The end result is a beautifully styled and immaculately finished home. Owen and Nicky Scott knew they were taking on a substantial project when they viewed the property in June 2010, having tackled previous projects together. “We’ve always bought places and put our hearts into them,” says Owen, who recently launched his own company, Sevenine9 Design, focusing on project management and build work.

The house dates from the 1950s. There was a small kitchen on the ground floor and a similarly dated bathroom upstairs. Owen and Nicky spent the first few months stripping things out before moving into the house in November, when the major work commenced. Although they had a vision from the outset, creating the new basement level wasn’t straightforward. “What we didn’t know was how we would connect everything properly with the new staircase,” Nicky explains. “It was about finding a solution that would fit and flow.”

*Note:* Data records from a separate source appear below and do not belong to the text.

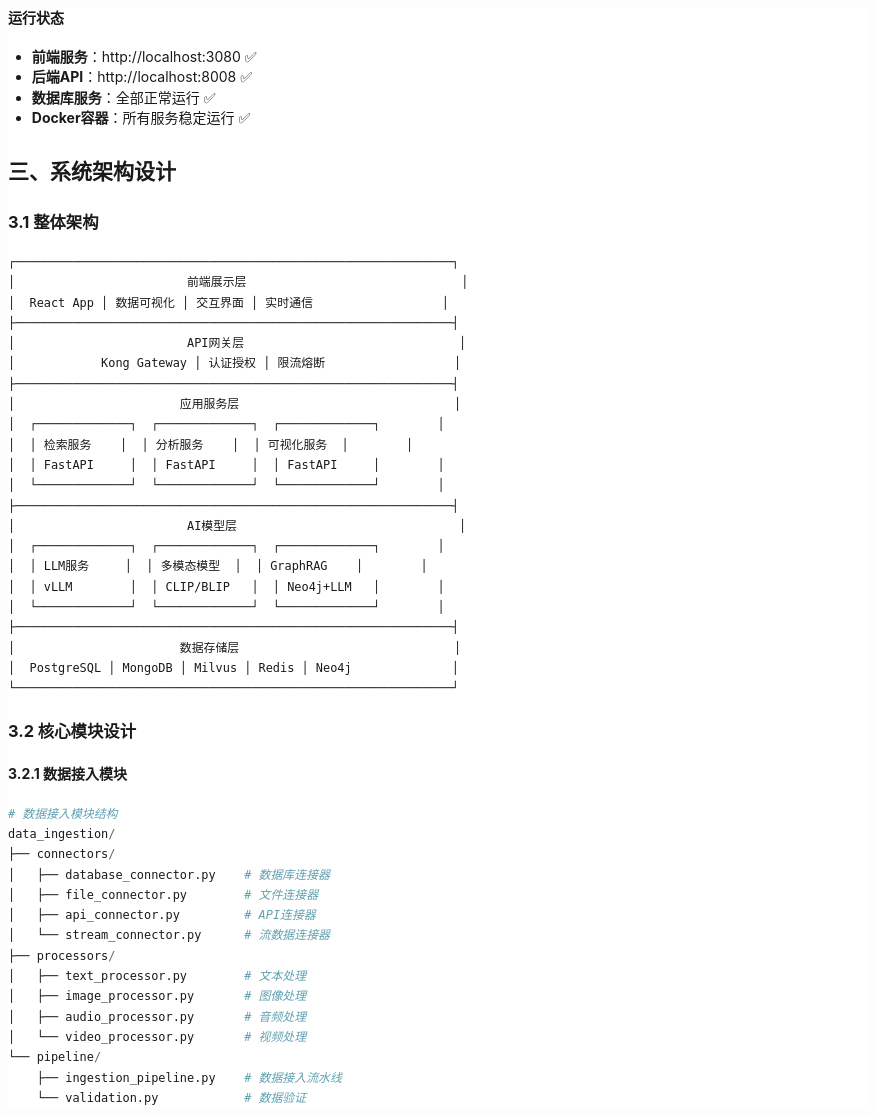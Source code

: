 #### 运行状态
- **前端服务**：http://localhost:3080 ✅
- **后端API**：http://localhost:8008 ✅
- **数据库服务**：全部正常运行 ✅
- **Docker容器**：所有服务稳定运行 ✅

## 三、系统架构设计

### 3.1 整体架构

```
┌─────────────────────────────────────────────────────────────┐
│                        前端展示层                              │
│  React App │ 数据可视化 │ 交互界面 │ 实时通信                  │
├─────────────────────────────────────────────────────────────┤
│                        API网关层                              │
│            Kong Gateway │ 认证授权 │ 限流熔断                  │
├─────────────────────────────────────────────────────────────┤
│                       应用服务层                              │
│  ┌─────────────┐  ┌─────────────┐  ┌─────────────┐        │
│  │ 检索服务    │  │ 分析服务    │  │ 可视化服务  │        │
│  │ FastAPI     │  │ FastAPI     │  │ FastAPI     │        │
│  └─────────────┘  └─────────────┘  └─────────────┘        │
├─────────────────────────────────────────────────────────────┤
│                        AI模型层                               │
│  ┌─────────────┐  ┌─────────────┐  ┌─────────────┐        │
│  │ LLM服务     │  │ 多模态模型  │  │ GraphRAG    │        │
│  │ vLLM        │  │ CLIP/BLIP   │  │ Neo4j+LLM   │        │
│  └─────────────┘  └─────────────┘  └─────────────┘        │
├─────────────────────────────────────────────────────────────┤
│                       数据存储层                              │
│  PostgreSQL │ MongoDB │ Milvus │ Redis │ Neo4j              │
└─────────────────────────────────────────────────────────────┘
```

### 3.2 核心模块设计

#### 3.2.1 数据接入模块
```python
# 数据接入模块结构
data_ingestion/
├── connectors/
│   ├── database_connector.py    # 数据库连接器
│   ├── file_connector.py        # 文件连接器
│   ├── api_connector.py         # API连接器
│   └── stream_connector.py      # 流数据连接器
├── processors/
│   ├── text_processor.py        # 文本处理
│   ├── image_processor.py       # 图像处理
│   ├── audio_processor.py       # 音频处理
│   └── video_processor.py       # 视频处理
└── pipeline/
    ├── ingestion_pipeline.py    # 数据接入流水线
    └── validation.py            # 数据验证
```
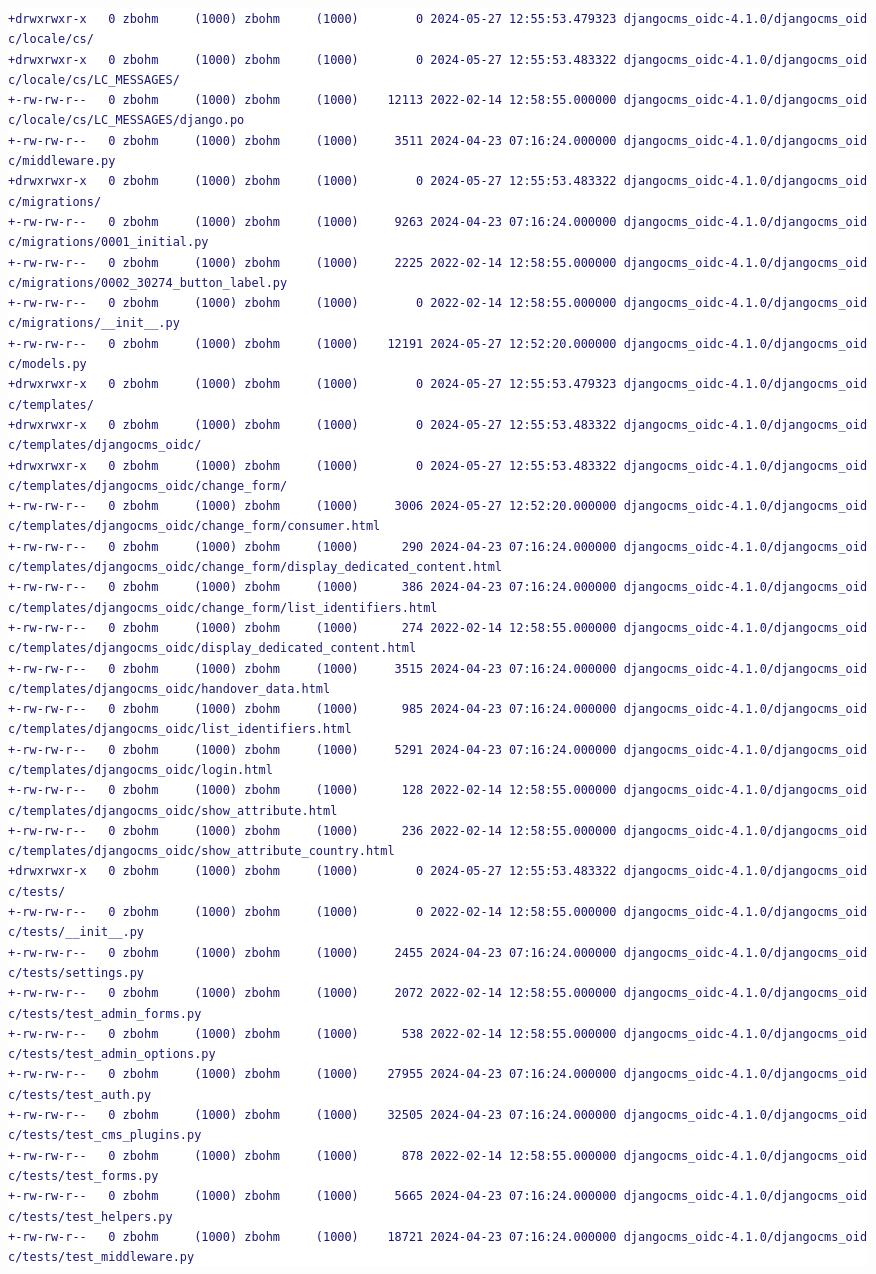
 ```diff
+drwxrwxr-x   0 zbohm     (1000) zbohm     (1000)        0 2024-05-27 12:55:53.479323 djangocms_oidc-4.1.0/djangocms_oidc/locale/cs/
+drwxrwxr-x   0 zbohm     (1000) zbohm     (1000)        0 2024-05-27 12:55:53.483322 djangocms_oidc-4.1.0/djangocms_oidc/locale/cs/LC_MESSAGES/
+-rw-rw-r--   0 zbohm     (1000) zbohm     (1000)    12113 2022-02-14 12:58:55.000000 djangocms_oidc-4.1.0/djangocms_oidc/locale/cs/LC_MESSAGES/django.po
+-rw-rw-r--   0 zbohm     (1000) zbohm     (1000)     3511 2024-04-23 07:16:24.000000 djangocms_oidc-4.1.0/djangocms_oidc/middleware.py
+drwxrwxr-x   0 zbohm     (1000) zbohm     (1000)        0 2024-05-27 12:55:53.483322 djangocms_oidc-4.1.0/djangocms_oidc/migrations/
+-rw-rw-r--   0 zbohm     (1000) zbohm     (1000)     9263 2024-04-23 07:16:24.000000 djangocms_oidc-4.1.0/djangocms_oidc/migrations/0001_initial.py
+-rw-rw-r--   0 zbohm     (1000) zbohm     (1000)     2225 2022-02-14 12:58:55.000000 djangocms_oidc-4.1.0/djangocms_oidc/migrations/0002_30274_button_label.py
+-rw-rw-r--   0 zbohm     (1000) zbohm     (1000)        0 2022-02-14 12:58:55.000000 djangocms_oidc-4.1.0/djangocms_oidc/migrations/__init__.py
+-rw-rw-r--   0 zbohm     (1000) zbohm     (1000)    12191 2024-05-27 12:52:20.000000 djangocms_oidc-4.1.0/djangocms_oidc/models.py
+drwxrwxr-x   0 zbohm     (1000) zbohm     (1000)        0 2024-05-27 12:55:53.479323 djangocms_oidc-4.1.0/djangocms_oidc/templates/
+drwxrwxr-x   0 zbohm     (1000) zbohm     (1000)        0 2024-05-27 12:55:53.483322 djangocms_oidc-4.1.0/djangocms_oidc/templates/djangocms_oidc/
+drwxrwxr-x   0 zbohm     (1000) zbohm     (1000)        0 2024-05-27 12:55:53.483322 djangocms_oidc-4.1.0/djangocms_oidc/templates/djangocms_oidc/change_form/
+-rw-rw-r--   0 zbohm     (1000) zbohm     (1000)     3006 2024-05-27 12:52:20.000000 djangocms_oidc-4.1.0/djangocms_oidc/templates/djangocms_oidc/change_form/consumer.html
+-rw-rw-r--   0 zbohm     (1000) zbohm     (1000)      290 2024-04-23 07:16:24.000000 djangocms_oidc-4.1.0/djangocms_oidc/templates/djangocms_oidc/change_form/display_dedicated_content.html
+-rw-rw-r--   0 zbohm     (1000) zbohm     (1000)      386 2024-04-23 07:16:24.000000 djangocms_oidc-4.1.0/djangocms_oidc/templates/djangocms_oidc/change_form/list_identifiers.html
+-rw-rw-r--   0 zbohm     (1000) zbohm     (1000)      274 2022-02-14 12:58:55.000000 djangocms_oidc-4.1.0/djangocms_oidc/templates/djangocms_oidc/display_dedicated_content.html
+-rw-rw-r--   0 zbohm     (1000) zbohm     (1000)     3515 2024-04-23 07:16:24.000000 djangocms_oidc-4.1.0/djangocms_oidc/templates/djangocms_oidc/handover_data.html
+-rw-rw-r--   0 zbohm     (1000) zbohm     (1000)      985 2024-04-23 07:16:24.000000 djangocms_oidc-4.1.0/djangocms_oidc/templates/djangocms_oidc/list_identifiers.html
+-rw-rw-r--   0 zbohm     (1000) zbohm     (1000)     5291 2024-04-23 07:16:24.000000 djangocms_oidc-4.1.0/djangocms_oidc/templates/djangocms_oidc/login.html
+-rw-rw-r--   0 zbohm     (1000) zbohm     (1000)      128 2022-02-14 12:58:55.000000 djangocms_oidc-4.1.0/djangocms_oidc/templates/djangocms_oidc/show_attribute.html
+-rw-rw-r--   0 zbohm     (1000) zbohm     (1000)      236 2022-02-14 12:58:55.000000 djangocms_oidc-4.1.0/djangocms_oidc/templates/djangocms_oidc/show_attribute_country.html
+drwxrwxr-x   0 zbohm     (1000) zbohm     (1000)        0 2024-05-27 12:55:53.483322 djangocms_oidc-4.1.0/djangocms_oidc/tests/
+-rw-rw-r--   0 zbohm     (1000) zbohm     (1000)        0 2022-02-14 12:58:55.000000 djangocms_oidc-4.1.0/djangocms_oidc/tests/__init__.py
+-rw-rw-r--   0 zbohm     (1000) zbohm     (1000)     2455 2024-04-23 07:16:24.000000 djangocms_oidc-4.1.0/djangocms_oidc/tests/settings.py
+-rw-rw-r--   0 zbohm     (1000) zbohm     (1000)     2072 2022-02-14 12:58:55.000000 djangocms_oidc-4.1.0/djangocms_oidc/tests/test_admin_forms.py
+-rw-rw-r--   0 zbohm     (1000) zbohm     (1000)      538 2022-02-14 12:58:55.000000 djangocms_oidc-4.1.0/djangocms_oidc/tests/test_admin_options.py
+-rw-rw-r--   0 zbohm     (1000) zbohm     (1000)    27955 2024-04-23 07:16:24.000000 djangocms_oidc-4.1.0/djangocms_oidc/tests/test_auth.py
+-rw-rw-r--   0 zbohm     (1000) zbohm     (1000)    32505 2024-04-23 07:16:24.000000 djangocms_oidc-4.1.0/djangocms_oidc/tests/test_cms_plugins.py
+-rw-rw-r--   0 zbohm     (1000) zbohm     (1000)      878 2022-02-14 12:58:55.000000 djangocms_oidc-4.1.0/djangocms_oidc/tests/test_forms.py
+-rw-rw-r--   0 zbohm     (1000) zbohm     (1000)     5665 2024-04-23 07:16:24.000000 djangocms_oidc-4.1.0/djangocms_oidc/tests/test_helpers.py
+-rw-rw-r--   0 zbohm     (1000) zbohm     (1000)    18721 2024-04-23 07:16:24.000000 djangocms_oidc-4.1.0/djangocms_oidc/tests/test_middleware.py
```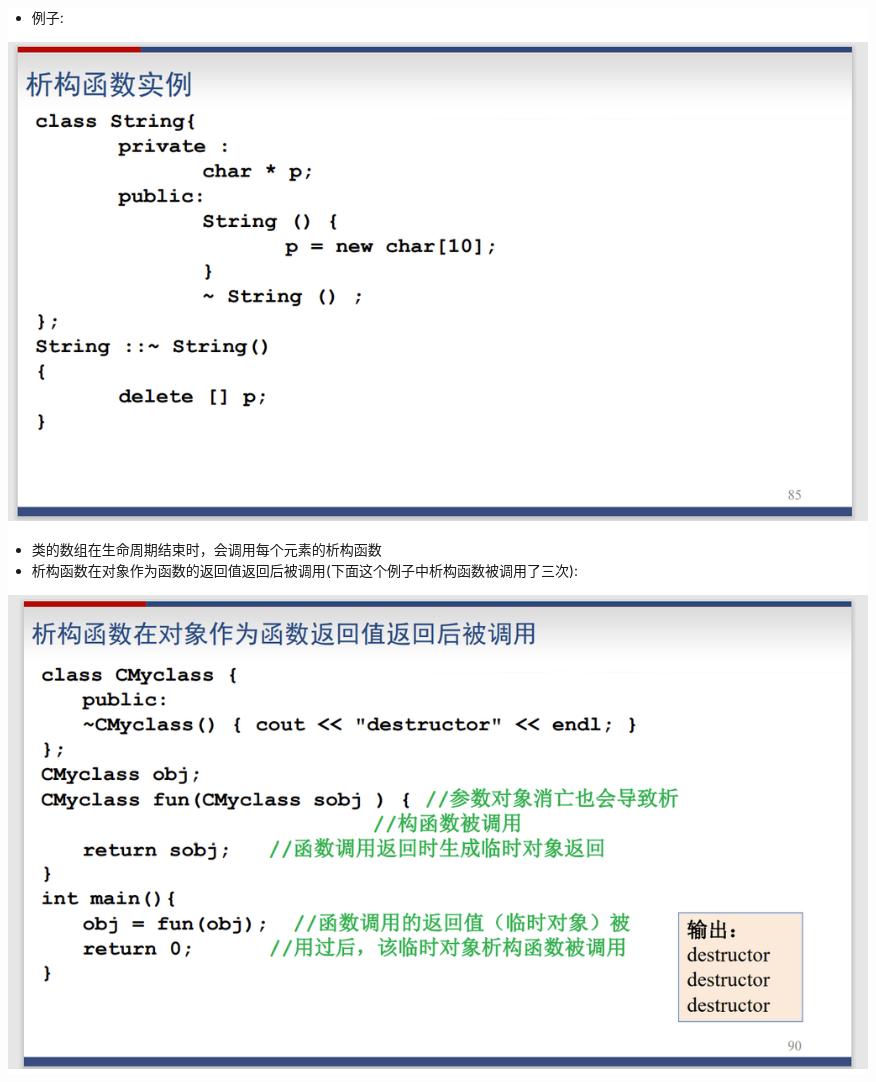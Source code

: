 - 例子: 

<center><img src='../assets/img/posts/20221120/41.jpg'></center>

- 类的数组在生命周期结束时，会调用每个元素的析构函数
- 析构函数在对象作为函数的返回值返回后被调用(下面这个例子中析构函数被调用了三次):

<center><img src='../assets/img/posts/20221120/42.jpg'></center>

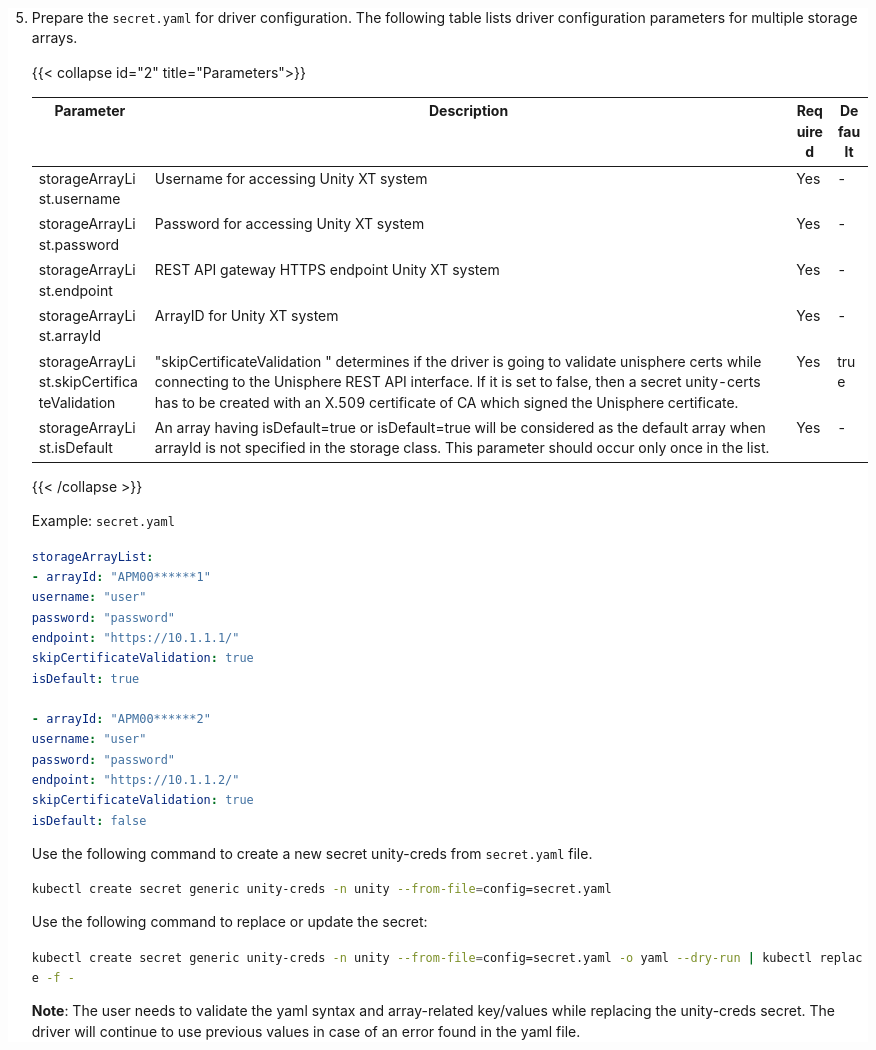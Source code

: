 5. Prepare the `secret.yaml`  for driver configuration.
    The following table lists driver configuration parameters for multiple storage arrays.
<ul>
    {{< collapse id="2" title="Parameters">}}

| Parameter                 | Description                                    | Required | Default |
| ------------------------- | ---------------------------------------------- | -------- |-------- |
|<div style="text-align: left"> storageArrayList.username |<div style="text-align: left"> Username for accessing Unity XT system         | Yes     | -       |
|<div style="text-align: left"> storageArrayList.password |<div style="text-align: left"> Password for accessing Unity XT system         | Yes     | -       |
|<div style="text-align: left"> storageArrayList.endpoint |<div style="text-align: left"> REST API gateway HTTPS endpoint Unity XT system| Yes     | -       |
|<div style="text-align: left"> storageArrayList.arrayId  |<div style="text-align: left"> ArrayID for Unity XT system                    | Yes     | -       |
|<div style="text-align: left"> storageArrayList.skipCertificateValidation |<div style="text-align: left"> "skipCertificateValidation " determines if the driver is going to validate unisphere certs while connecting to the Unisphere REST API interface. If it is set to false, then a secret unity-certs has to be created with an X.509 certificate of CA which signed the Unisphere certificate. | Yes | true |
|<div style="text-align: left"> storageArrayList.isDefault|<div style="text-align: left"> An array having isDefault=true or isDefault=true will be considered as the default array when arrayId is not specified in the storage class. This parameter should occur only once in the list. | Yes | - |
   {{< /collapse >}}



  Example: `secret.yaml`
  ```yaml
  storageArrayList:
  - arrayId: "APM00******1"
  username: "user"
  password: "password"
  endpoint: "https://10.1.1.1/"
  skipCertificateValidation: true
  isDefault: true

  - arrayId: "APM00******2"
  username: "user"
  password: "password"
  endpoint: "https://10.1.1.2/"
  skipCertificateValidation: true
  isDefault: false
  ```

Use the following command to create a new secret unity-creds from `secret.yaml` file.

  ```bash
  kubectl create secret generic unity-creds -n unity --from-file=config=secret.yaml
  ```

  Use the following command to replace or update the secret:

  ```bash
  kubectl create secret generic unity-creds -n unity --from-file=config=secret.yaml -o yaml --dry-run | kubectl replace -f -
  ```

  **Note**: The user needs to validate the yaml syntax and array-related key/values while replacing the unity-creds secret.
  The driver will continue to use previous values in case of an error found in the yaml file.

Owen and Nicky consulted architect Anthony Rochmankowski, of Rochmankowski Architecture Design, who came up with the solution for positioning the staircase so that it flows seamlessly with the existing staircase between the ground and first floors.

Once the design was in place, Owen constructed the frame himself. Artisan Roofing clad the roof in zinc, while Owen clad the exterior of the extension in oak, each plank cut in strips lengthwise and the strips applied ‘randomly’ to create more texture. “I spent three days just cutting the wood,” he says.

Owen and Nicky tackled as much of the work as they could, with Owen channelling his energies into the build while Nicky, who works for the Met Office, focused on finishes, decorating and fittings. Every feature took time, such as the new wooden balusters and balustrade on the staircase. “I’d be painting for an hour and realise I’d done four or five spindles and still had 40 to go,” Nicky says.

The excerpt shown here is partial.